10.4To the full extent permitted by law, we are not liable for:
(a) any indirect or consequential losses, expenses, loss of turnover, profits, business or goodwill or any liability to any other party suffered by the Customer or any third party, however caused; or
(b) any loss or damage suffered by the Customer where we fail to meet any nominated times or cancels or suspends the supply of the Services.
11. FORCE MAJEURE
11.1 If we are prevented or delayed in performing any of our obligations under this Agreement or that performance is rendered uneconomic because of any event beyond our control (“Force Majeure Circumstance”):
(a) we will not be in default under this Agreement or liable for any loss, cost, expense and/or damage suffered by the Customer for that reason; and
(b) the performance of our obligations under this Agreement will be suspended for the period of delay or prevention due to the Force Majeure Circumstance.

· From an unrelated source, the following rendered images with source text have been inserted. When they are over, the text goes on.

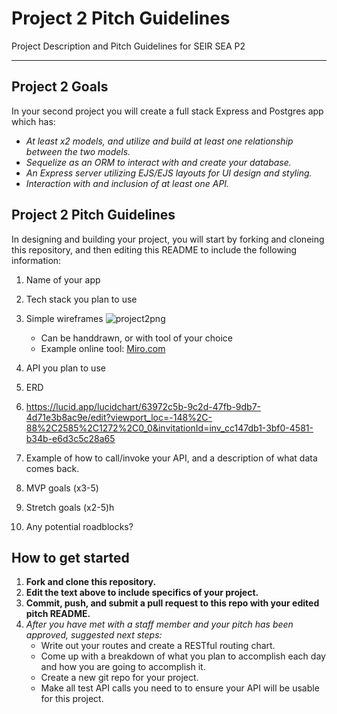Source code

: # Project 2 Pitch Guidelines
Project Description and Pitch Guidelines for SEIR SEA P2

---
## Project 2 Goals

In your second project you will create a full stack Express and Postgres app which has:
- *At least x2 models, and utilize and build at least one relationship between the two models.*
- *Sequelize as an ORM to interact with and create your database.*
- *An Express server utilizing EJS/EJS layouts for UI design and styling.*
- *Interaction with and inclusion of at least one API.*

## Project 2 Pitch Guidelines

In designing and building your project, you will start by forking and cloneing this repository, and then editing this README to include the following information: 
1. Name of your app
2. Tech stack you plan to use
3. Simple wireframes
![project2png](https://user-images.githubusercontent.com/91287414/141536138-e5d414e0-26e5-418f-a1e2-a59f71454006.png)


     * Can be handdrawn, or with tool of your choice
     * Example online tool: [Miro.com](https://miro.com/)
5. API you plan to use
6. ERD
7. https://lucid.app/lucidchart/63972c5b-9c2d-47fb-9db7-4d71e3b8ac9e/edit?viewport_loc=-148%2C-88%2C2585%2C1272%2C0_0&invitationId=inv_cc147db1-3bf0-4581-b34b-e6d3c5c28a65
8. Example of how to call/invoke your API, and a description of what data comes back. 
9. MVP goals (x3-5)
10. Stretch goals (x2-5)h
11. Any potential roadblocks?

## How to get started
1. **Fork and clone this repository.**
2. **Edit the text above to include specifics of your project.**
3. **Commit, push, and submit a pull request to this repo with your edited pitch README.**
4. *After you have met with a staff member and your pitch has been approved, suggested next steps:*
      * Write out your routes and create a RESTful routing chart.
      * Come up with a breakdown of what you plan to accomplish each day and how you are going to accomplish it.
      * Create a new git repo for your project. 
      * Make all test API calls you need to to ensure your API will be usable for this project. 
      
      




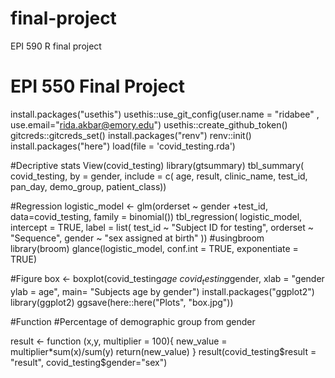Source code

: # final-project
EPI 590 R final project 
# EPI 550 Final Project
install.packages("usethis")
usethis::use_git_config(user.name = "ridabee" , use.email="rida.akbar@emory.edu")
usethis::create_github_token()
gitcreds::gitcreds_set()
												install.packages("renv")
												renv::init()
												install.packages("here")
load(file = 'covid_testing.rda')

#Decriptive stats
View(covid_testing)
library(gtsummary)
tbl_summary(
	covid_testing,
	by = gender,
	include = c( age, result, clinic_name, test_id, pan_day, demo_group, patient_class))

#Regression
logistic_model <- glm(orderset ~ gender +test_id, data=covid_testing, family = binomial())
tbl_regression(
	logistic_model,
	intercept = TRUE,
	label = list(
		test_id ~ "Subject ID for testing",
		orderset ~ "Sequence",
		gender ~ "sex assigned at birth"
	))
#usingbroom
library(broom)
glance(logistic_model, conf.int = TRUE, exponentiate = TRUE)

#Figure
box <- boxplot(covid_testing$age ~ covid_testing$gender,
							 xlab = "gender
							 ylab = age",
							 main= "Subjects age by gender")
install.packages("ggplot2")
library(ggplot2)
ggsave(here::here("Plots", "box.jpg"))

#Function
#Percentage of demographic group from gender

result <- function (x,y, multiplier = 100){
	new_value = multiplier*sum(x)/sum(y)
	return(new_value)
}
result(covid_testing$result = "result", covid_testing$gender="sex")
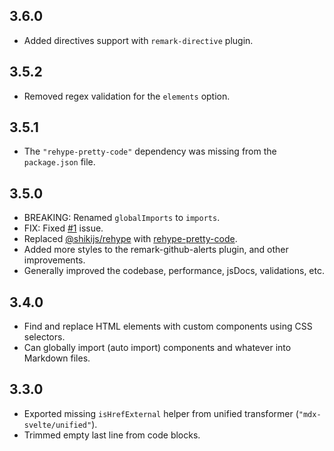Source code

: ## 3.6.0

-   Added directives support with `remark-directive` plugin.

## 3.5.2

-   Removed regex validation for the `elements` option.

## 3.5.1

-   The `"rehype-pretty-code"` dependency was missing from the `package.json` file.

## 3.5.0

-   BREAKING: Renamed `globalImports` to `imports`.
-   FIX: Fixed [#1](https://github.com/babakfp/mdx-svelte/issues/1) issue.
-   Replaced [@shikijs/rehype](https://npmjs.com/package/@shikijs/rehype) with [rehype-pretty-code](https://npmjs.com/package/rehype-pretty-code).
-   Added more styles to the remark-github-alerts plugin, and other improvements.
-   Generally improved the codebase, performance, jsDocs, validations, etc.

## 3.4.0

-   Find and replace HTML elements with custom components using CSS selectors.
-   Can globally import (auto import) components and whatever into Markdown files.

## 3.3.0

-   Exported missing `isHrefExternal` helper from unified transformer (`"mdx-svelte/unified"`).
-   Trimmed empty last line from code blocks.
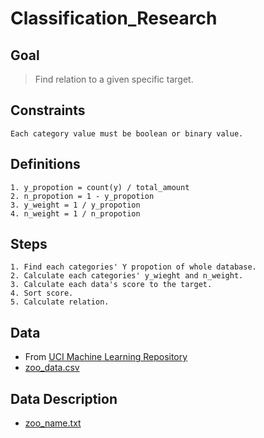 # Classification_Research
## Goal
>Find relation to a given specific target.

## Constraints
    Each category value must be boolean or binary value.

## Definitions
    1. y_propotion = count(y) / total_amount
    2. n_propotion = 1 - y_propotion
    3. y_weight = 1 / y_propotion
    4. n_weight = 1 / n_propotion

## Steps
    1. Find each categories' Y propotion of whole database.
    2. Calculate each categories' y_wieght and n_weight.
    3. Calculate each data's score to the target.
    4. Sort score.
    5. Calculate relation.

## Data
- From [UCI Machine Learning Repository](http://archive.ics.uci.edu/ml/datasets/Zoo)
- [zoo_data.csv](https://github.com/djfire1296/Classification_Research/blob/master/zoo_data.csv)

## Data Description
- [zoo_name.txt](https://github.com/djfire1296/Classification_Research/blob/master/zoo_name.txt)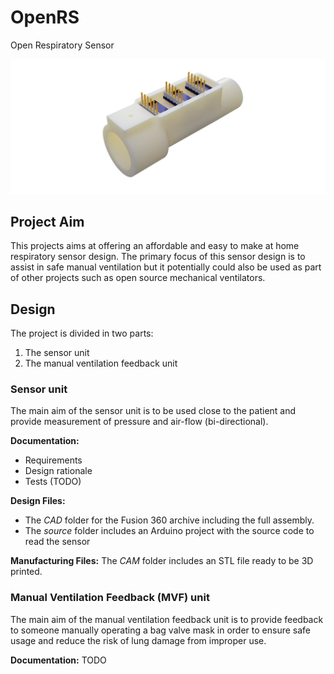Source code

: # OpenRS
Open Respiratory Sensor

![Venturi-flow sensor unit, v1.0](general_documentation/images/v1.0_full_render.png)

## Project Aim

This projects aims at offering an affordable and easy to make at home respiratory sensor design. The primary focus of this sensor design is to assist in safe manual ventilation but it potentially could also be used as part of other projects such as open source mechanical ventilators. 


## Design

The project is divided in two parts: 

1. The sensor unit
2. The manual ventilation feedback unit

### Sensor unit

The main aim of the sensor unit is to be used close to the patient and provide measurement of pressure and air-flow (bi-directional). 

**Documentation:**   
- Requirements 
- Design rationale  
- Tests (TODO)  

**Design Files:**   
- The *CAD* folder for the Fusion 360 archive including the full assembly.  
- The *source* folder includes an Arduino project with the source code to read the sensor  

**Manufacturing Files:** The *CAM* folder includes an STL file ready to be 3D printed. 


### Manual Ventilation Feedback (MVF) unit

The main aim of the manual ventilation feedback unit is to provide feedback to someone manually operating a bag valve mask in order to ensure safe usage and reduce the risk of lung damage from improper use. 

**Documentation:** TODO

11.2 If our performance of the Agreement is prevented or delayed due to a Force Majeure Circumstance for a continuous period exceeding three (3) months, then either party may terminate this Agreement by providing written notice to the other.
11.3 For the sake of clarity, a “Force Majeure Circumstance” includes, but is not limited to, inclement weather, mechanical breakdown, staff illness, natural disaster, emergency, closure of a tip or recycling centre typically used by us, one of our vehicles being damaged or vandalised, the owner of the Premises withdrawing their consent for us to access or be on the Premises, and contamination of one of our vehicles.
12.1 The Customer must not assign any of its rights or obligations under this Agreement without our prior written consent.
12.2 This Agreement will bind the successors and permitted assigns of the parties.
12.3 We may at any time at its discretion assign its rights and obligations under this Agreement AND subcontract any of the Services.